» Task directions:
Below are records; give the number of their lines that hold the word "subsubsection", and write nothing more.

**********

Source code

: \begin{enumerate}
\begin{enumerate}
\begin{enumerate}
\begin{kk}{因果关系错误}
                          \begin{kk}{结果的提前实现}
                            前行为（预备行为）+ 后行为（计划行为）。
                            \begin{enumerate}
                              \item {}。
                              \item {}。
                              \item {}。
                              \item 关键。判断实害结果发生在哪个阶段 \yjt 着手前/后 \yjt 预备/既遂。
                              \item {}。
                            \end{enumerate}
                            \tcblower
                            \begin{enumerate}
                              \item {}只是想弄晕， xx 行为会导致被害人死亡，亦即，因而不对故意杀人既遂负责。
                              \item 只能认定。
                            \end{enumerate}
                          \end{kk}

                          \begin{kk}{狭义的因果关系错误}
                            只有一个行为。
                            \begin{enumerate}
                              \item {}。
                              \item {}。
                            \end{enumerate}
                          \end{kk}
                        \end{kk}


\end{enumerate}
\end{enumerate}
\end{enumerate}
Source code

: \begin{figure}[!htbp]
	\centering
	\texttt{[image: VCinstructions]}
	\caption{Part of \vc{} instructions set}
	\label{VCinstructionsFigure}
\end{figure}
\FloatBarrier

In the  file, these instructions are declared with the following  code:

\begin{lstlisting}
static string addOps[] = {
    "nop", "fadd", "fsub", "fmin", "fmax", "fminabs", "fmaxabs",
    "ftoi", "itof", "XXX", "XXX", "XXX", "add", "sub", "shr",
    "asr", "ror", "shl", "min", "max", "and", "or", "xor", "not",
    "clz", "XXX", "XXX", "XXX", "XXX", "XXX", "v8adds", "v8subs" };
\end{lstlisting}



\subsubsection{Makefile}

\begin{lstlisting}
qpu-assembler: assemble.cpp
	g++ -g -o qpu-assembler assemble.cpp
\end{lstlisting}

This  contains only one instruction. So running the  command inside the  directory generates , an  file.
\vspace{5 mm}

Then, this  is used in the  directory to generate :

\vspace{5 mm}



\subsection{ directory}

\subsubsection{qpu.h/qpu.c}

**********

» Your solution:
2